The Dalkon Shield-Ignoring User Safety
The A.H. Robins company was at the center of the controversy over intrauterine birth control devices (IUDs). Between 1971 and 1975, Robins sold more than 4 million "Dalkon Shield" IUDs in over 80 countries, and the devices were blamed when thousands of women suffered serious damage, from pelvic inflammation to sterility, miscarriage, and even death.
Background
The concept of the IUD goes back to ancient times - a small device used to irritate the lining of the uterus to prevent a fertilized egg from taking hold. Because of growing fears of overpopulation, coupled with a more liberal societal attitude toward sexuality, the demand for more convenient birth control methods increased. At the same time, there were concerns about the long-term effect of oral contraceptives (the pill), which led companies to reintroduce, and consumers to accept, the IUD as a safe(r) alternative.
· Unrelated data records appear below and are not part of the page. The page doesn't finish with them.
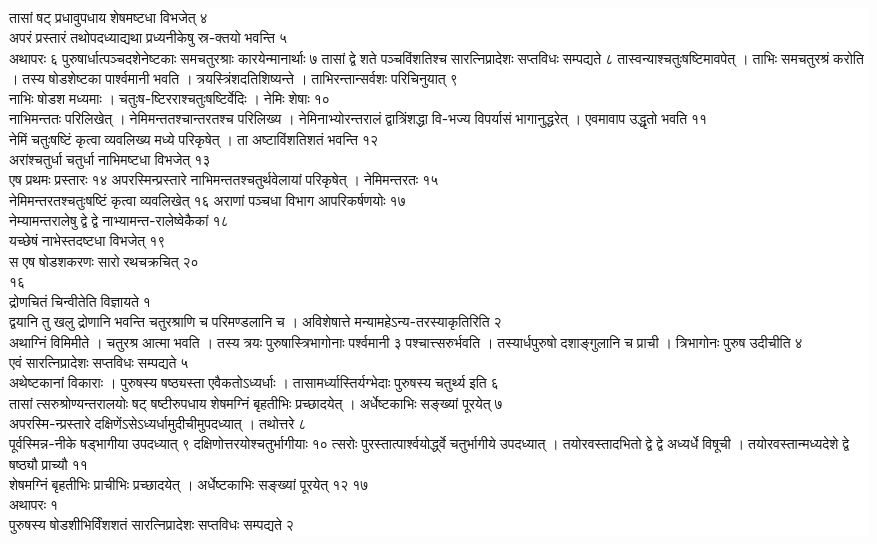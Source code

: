 तासां षट्
प्रधावुपधाय शेषमष्टधा विभजेत् ४   
अपरं प्रस्तारं
तथोपदध्याद्यथा प्रध्यनीकेषु स्र-क्तयो भवन्ति ५   
अथापरः ६
पुरुषार्धात्पञ्चदशेनेष्टकाः समचतुरश्राः कारयेन्मानार्थाः ७
तासां द्वे शते पञ्चविंशतिश्च सारत्निप्रादेशः सप्तविधः सम्पद्यते ८
तास्वन्याश्चतुःषष्टिमावपेत् । ताभिः समचतुरश्रं करोति । तस्य षोडशेष्टका
पार्श्वमानी भवति । त्रयस्त्रिंशदतिशिष्यन्ते । ताभिरन्तान्सर्वशः
परिचिनुयात् ९   
नाभिः षोडश मध्यमाः ।
चतुःष-ष्टिरराश्चतुःषष्टिर्वेदिः
। नेमिः शेषाः १०   
नाभिमन्ततः परिलिखेत् । नेमिमन्ततश्चान्तरतश्च परिलिख्य ।
नेमिनाभ्योरन्तरालं द्वात्रिंशद्धा वि-भज्य विपर्यासं भागानुद्धरेत् ।
एवमावाप उद्धृतो भवति ११   
नेमिं चतुःषष्टिं कृत्वा व्यवलिख्य
मध्ये परिकृषेत् । ता अष्टाविंशतिशतं भवन्ति १२   
अरांश्चतुर्धा
चतुर्धा नाभिमष्टधा विभजेत् १३   
एष प्रथमः प्रस्तारः १४
अपरस्मिन्प्रस्तारे नाभिमन्ततश्चतुर्थवेलायां
परिकृषेत् । नेमिमन्तरतः १५   
नेमिमन्तरतश्चतुःषष्टिं कृत्वा व्यवलिखेत् १६
अराणां पञ्चधा विभाग आपरिकर्षणयोः १७   
नेम्यामन्तरालेषु द्वे द्वे
नाभ्यामन्त-रालेष्वेकैकां १८   
यच्छेषं नाभेस्तदष्टधा
विभजेत् १९   
स एष षोडशकरणः सारो रथचक्रचित् २०   
१६   
द्रोणचितं
चिन्वीतेति विज्ञायते १   
द्वयानि तु खलु द्रोणानि भवन्ति
चतुरश्राणि च परिमण्डलानि च । अविशेषात्ते
मन्यामहेऽन्य-तरस्याकृतिरिति
२   
अथाग्निं विमिमीते । चतुरश्र आत्मा भवति । तस्य त्रयः
पुरुषास्त्रिभागोनाः पर्श्वमानी ३
पश्चात्त्सरुर्भवति । तस्यार्धपुरुषो दशाङ्गुलानि च प्राची ।
त्रिभागोनः पुरुष उदीचीति ४   
एवं सारत्निप्रादेशः
सप्तविधः सम्पद्यते ५   
अथेष्टकानां विकाराः । पुरुषस्य
षष्ठ्यस्ता एवैकतोऽध्यर्धाः ।
तासामर्ध्यास्तिर्यग्भेदाः
पुरुषस्य चतुर्थ्य इति ६   
तासां त्सरुश्रोण्यन्तरालयोः षट् षष्टीरुपधाय
शेषमग्निं बृहतीभिः प्रच्छादयेत् । अर्धेष्टकाभिः सङ्ख्यां
पूरयेत् ७   
अपरस्मि-न्प्रस्तारे
दक्षिणेंऽसेऽध्यर्धामुदीचीमुपदध्यात्
। तथोत्तरे ८   
पूर्वस्मिन्न-नीके षड्भागीया उपदध्यात् ९
दक्षिणोत्तरयोश्चतुर्भागीयाः १०
त्सरोः पुरस्तात्पार्श्वयोर्द्ध्वे चतुर्भागीये उपदध्यात् ।
तयोरवस्तादभितो द्वे द्वे अध्यर्धे विषूची ।
तयोरवस्तान्मध्यदेशे द्वे षष्ठ्यौ प्राच्यौ ११   
शेषमग्निं
बृहतीभिः प्राचीभिः प्रच्छादयेत् । अर्धेष्टकाभिः सङ्ख्यां पूरयेत् १२
१७   
अथापरः १   
पुरुषस्य षोडशीभिर्विंशशतं सारत्निप्रादेशः सप्तविधः
सम्पद्यते २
The Robins company was a small firm at the time, and had only a few successful products in the market (Robitussin and Chap Stick). The company seized the opportunity to purchase the rights for the Dalkon Shield product, which was all the more attractive because it was a device, not a medicine, so the regulations were much less restrictive for testing and licensing.
The company quickly went to production, and was aggressive in its promotion, in both medical journals as well as poplar women's' magazines, positioning its product as superior to alternative methods of birth control, and also superior to several competing IUD products.
The original version was designed for women who had borne children, and was thoroughly tested and monitored, but then the company came out with a smaller version geared to women who had never borne children, but did not do any safety or effectiveness training with the new version.
In 1973, the CDC got into the picture, noting that there was a statistically significant coincidence between the use of the device and the incidence of women hospitalized with complicated pregnancies. It was found that leaving the device in place was to blame, and the company advocated its immediate removal upon discovery of pregnancy.
Later, it was found that the devices multifilament tail, compared to monofilament tails in other products, was an excellent harbor for bacteria, which caused uterine inflammation and blood poisoning (sepsis). The company reacted to this by switching to a monofilament tail and informing doctors of the concern and the need to remove older devices.
Some news of this leaked to the press, and Robbins took the stance that the problems were mere side effects and it was common to all devices, not just theirs. A later investigation by the FDA concluded that the product was "as safe as any other IUD" and allowed the company to continue manufacturing the device.
While the government was appeased, the public was not, and there were an increasing number of individual lawsuits filed against the company in the late 1970s, which ranged from a suit that sought only $10,000 in compensatory damages to one that won a $475,000 settlement over the death of a consumer.
By 1980, the volume of suits was such that the company sent a letter to over 200,000 doctors urging them to remove the device from any woman still using it. The company cited a "new" study that revealed side effects. This letter was taken as an admission of guilt, and used as proof in an increasing number of lawsuits. At one time, there were over 4.300 suits outstanding, and a bevy of attorneys whose entire practice involved suing Robins.
Due to the success of other product lines, and the fact that they carried insurance for compensatory *but not punitive) damages, the company managed to remain profitable until 1985, when the firm filed for bankruptcy.
Analysis
From the surface details, this mishap seems ethically neutral: a company sought to provide a public good at a fair price, was straightforward in its efforts, and reacted responsibly at each instance where the safety of its product was called into question.
However, there are points at which the company deviated from sound strategy: the firm adopted a product in an area in which it had no experience, accepted the sellers' claims of efficacy and safety, and made no effort to do any testing or confirmation of their own.
The company also took only incremental actions as problems arose. Instead of doing their own investigation, they left this to others, and in each instance undertook minimal effort to address the problem. There was later discovery of internal communications that raised concerns taht were squelched without any investigation.
The company also employed aggressive defense attorneys, who commonly used a tactic of discrediting the plaintiffs: inquiring into the sexual practices of women who used the devices, and by implying that these practices were unusual (too frequent, too weird, too many partners) to clear the company, who had designed the devices for "normal" behavior. But because the behavior in question is sexual, the tactic was seen as a character assault designed to shame the plaintiff and discourage others from bringing suit.
Lessons Learned
When dealing with medical products, health and safety are issues to which a company must be extremely attentive, and do more than the minimum necessary to meet government requirements.
Suspicions and complaints about safety should be proactively investigated rather than waiting to a third party to "prove" their case. A company under siege should consider a salvage strategy: recognition and full admission of the problem, followed by restitution - and consider at what point this becomes preferable to allowing a problem to perpetuate and dealing with individual complaints.
Finally, there has been a sea change from caveat emptor to caveat vendor - the market expects the seller to take full responsibility for any side-effect of their product. It is no longer the buyer's sole burden.